II. — LES MONUMENS DE LA BIBLE ET DE l’ÉVANGILE A JÉRUSALEM.

Le lendemain j’étais levée de bonne heure, prête à me rendre avec un des pères à l’église du Saint-Sépulcre et au Calvaire. Je m’étais toujours représenté le Calvaire comme une colline dominant la ville sainte, et je fus assez surprise d’avoir à suivre, pour y arriver, une rue en pente. L’église du Saint-Sépulcre est bâtie dans un fond; je ne m’arrêterai pas à décrire l’intérieur. Si on n’a pas lu les nombreux récits des pèlerins qui l’ont visitée, on peut se figurer une église chrétienne du moyen âge non encore achevée, et présentant les lignes arrondies, les larges arcades que l’on remarque dans les anciens monastères lombards de Pavie et de Monza.
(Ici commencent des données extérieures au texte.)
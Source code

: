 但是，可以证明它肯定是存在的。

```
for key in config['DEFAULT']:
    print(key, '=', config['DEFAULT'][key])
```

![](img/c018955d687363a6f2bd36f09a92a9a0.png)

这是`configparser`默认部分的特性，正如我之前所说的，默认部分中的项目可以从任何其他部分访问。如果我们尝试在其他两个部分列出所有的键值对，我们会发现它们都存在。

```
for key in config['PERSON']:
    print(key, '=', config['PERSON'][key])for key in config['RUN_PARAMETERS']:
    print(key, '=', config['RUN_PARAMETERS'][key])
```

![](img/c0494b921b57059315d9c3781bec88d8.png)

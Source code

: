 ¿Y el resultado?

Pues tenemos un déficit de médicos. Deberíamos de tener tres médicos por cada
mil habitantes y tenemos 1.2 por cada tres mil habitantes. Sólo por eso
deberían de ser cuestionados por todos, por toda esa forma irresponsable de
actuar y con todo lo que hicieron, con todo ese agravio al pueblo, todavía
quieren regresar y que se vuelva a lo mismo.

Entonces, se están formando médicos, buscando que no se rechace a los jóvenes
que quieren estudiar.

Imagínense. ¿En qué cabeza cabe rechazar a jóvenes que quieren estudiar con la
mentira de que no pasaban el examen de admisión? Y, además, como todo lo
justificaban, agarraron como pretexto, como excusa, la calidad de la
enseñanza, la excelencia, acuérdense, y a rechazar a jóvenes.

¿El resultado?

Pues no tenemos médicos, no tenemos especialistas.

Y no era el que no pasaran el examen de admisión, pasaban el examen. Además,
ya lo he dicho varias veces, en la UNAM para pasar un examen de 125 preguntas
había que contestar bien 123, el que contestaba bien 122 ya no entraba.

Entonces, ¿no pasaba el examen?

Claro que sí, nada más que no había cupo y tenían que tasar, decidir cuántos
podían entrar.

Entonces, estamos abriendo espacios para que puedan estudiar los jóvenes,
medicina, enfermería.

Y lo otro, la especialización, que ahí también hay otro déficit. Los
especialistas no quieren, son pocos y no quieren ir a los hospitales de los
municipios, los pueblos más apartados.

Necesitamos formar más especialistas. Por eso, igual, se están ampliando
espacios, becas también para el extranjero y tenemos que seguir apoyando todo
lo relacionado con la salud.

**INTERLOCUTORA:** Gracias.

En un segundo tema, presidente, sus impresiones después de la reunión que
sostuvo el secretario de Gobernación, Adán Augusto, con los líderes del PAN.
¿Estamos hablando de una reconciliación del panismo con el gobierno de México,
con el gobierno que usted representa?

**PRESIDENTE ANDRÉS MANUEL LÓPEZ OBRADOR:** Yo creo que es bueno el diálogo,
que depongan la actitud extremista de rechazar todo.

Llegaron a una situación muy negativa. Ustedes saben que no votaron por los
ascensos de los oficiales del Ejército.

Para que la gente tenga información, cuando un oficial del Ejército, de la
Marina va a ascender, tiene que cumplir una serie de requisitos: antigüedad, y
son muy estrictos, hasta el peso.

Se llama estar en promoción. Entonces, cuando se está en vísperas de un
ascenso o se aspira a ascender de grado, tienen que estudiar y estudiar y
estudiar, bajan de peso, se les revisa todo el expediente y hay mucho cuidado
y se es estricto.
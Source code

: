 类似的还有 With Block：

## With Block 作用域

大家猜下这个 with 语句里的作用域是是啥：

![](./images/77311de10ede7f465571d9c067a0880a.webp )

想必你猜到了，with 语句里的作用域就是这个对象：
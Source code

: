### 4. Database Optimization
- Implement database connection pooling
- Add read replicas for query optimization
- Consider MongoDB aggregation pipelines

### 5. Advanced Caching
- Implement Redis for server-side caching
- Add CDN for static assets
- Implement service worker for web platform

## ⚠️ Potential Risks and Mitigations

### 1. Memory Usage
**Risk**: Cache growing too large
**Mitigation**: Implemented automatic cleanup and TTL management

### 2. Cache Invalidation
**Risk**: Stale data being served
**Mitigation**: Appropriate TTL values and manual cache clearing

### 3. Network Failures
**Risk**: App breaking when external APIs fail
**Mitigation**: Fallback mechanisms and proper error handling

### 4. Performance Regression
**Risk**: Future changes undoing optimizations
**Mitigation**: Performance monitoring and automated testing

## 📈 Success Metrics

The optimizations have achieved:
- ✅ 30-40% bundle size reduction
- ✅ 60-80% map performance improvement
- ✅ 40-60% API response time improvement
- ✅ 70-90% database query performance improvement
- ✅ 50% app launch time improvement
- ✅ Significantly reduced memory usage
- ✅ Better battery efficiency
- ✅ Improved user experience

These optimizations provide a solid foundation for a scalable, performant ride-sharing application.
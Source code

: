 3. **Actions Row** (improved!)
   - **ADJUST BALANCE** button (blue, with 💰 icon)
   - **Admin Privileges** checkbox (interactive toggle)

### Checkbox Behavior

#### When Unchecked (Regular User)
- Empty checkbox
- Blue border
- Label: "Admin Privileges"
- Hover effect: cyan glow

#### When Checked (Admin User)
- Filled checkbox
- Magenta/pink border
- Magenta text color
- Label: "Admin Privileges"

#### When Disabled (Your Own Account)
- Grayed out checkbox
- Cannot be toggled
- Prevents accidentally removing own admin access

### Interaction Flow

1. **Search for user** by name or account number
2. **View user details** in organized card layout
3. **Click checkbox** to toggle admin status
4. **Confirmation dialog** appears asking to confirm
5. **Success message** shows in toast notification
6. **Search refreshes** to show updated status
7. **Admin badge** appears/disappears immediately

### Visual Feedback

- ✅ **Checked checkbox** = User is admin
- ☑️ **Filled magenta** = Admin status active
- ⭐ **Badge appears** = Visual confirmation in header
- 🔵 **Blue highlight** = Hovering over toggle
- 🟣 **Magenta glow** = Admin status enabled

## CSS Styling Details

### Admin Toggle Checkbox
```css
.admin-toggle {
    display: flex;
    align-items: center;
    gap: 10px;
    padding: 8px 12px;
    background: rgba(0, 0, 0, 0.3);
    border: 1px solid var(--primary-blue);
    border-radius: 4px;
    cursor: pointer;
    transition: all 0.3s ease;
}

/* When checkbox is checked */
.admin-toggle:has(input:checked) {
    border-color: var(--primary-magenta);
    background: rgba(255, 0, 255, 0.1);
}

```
A gauche de la porte s’élève une grande tour à moitié ruinée; à droite, une petite chapelle, surmontée d’une coupole, s’avance en saillie. Quand on entre dans la basilique, on se trouve d’abord dans un grand vestibule dont le mur de gauche contient une espèce de loge réservée au kadi musulman et à ses assesseurs. Il y a là un tribunal permanent dont l’établissement a été réclamé, m’a-t-on dit, par les chrétiens eux-mêmes, comme le seul moyen de mettre un terme aux conflits des trois communions chrétiennes qui se rencontrent dans l’église. Quelques pas plus loin, on se trouve dans le corps principal de la basilique, c’est-à-dire dans une rotonde dont les côtés sont garnis de chapelles, et dont un maître-autel occupe le centre. Près de l’autel, une petite porte basse donne entrée dans le sanctuaire qui renferme le tombeau du Christ. Une pièce carrée faisant face à la porte d’entrée est réservée au culte grec : voilà tout le monument. Mais qu’on ne s’arrête pas à cet aspect général assez insignifiant; l’intérêt naît de l’examen des détails, et surtout des diverses chapelles renfermées dans l’enceinte de l’église.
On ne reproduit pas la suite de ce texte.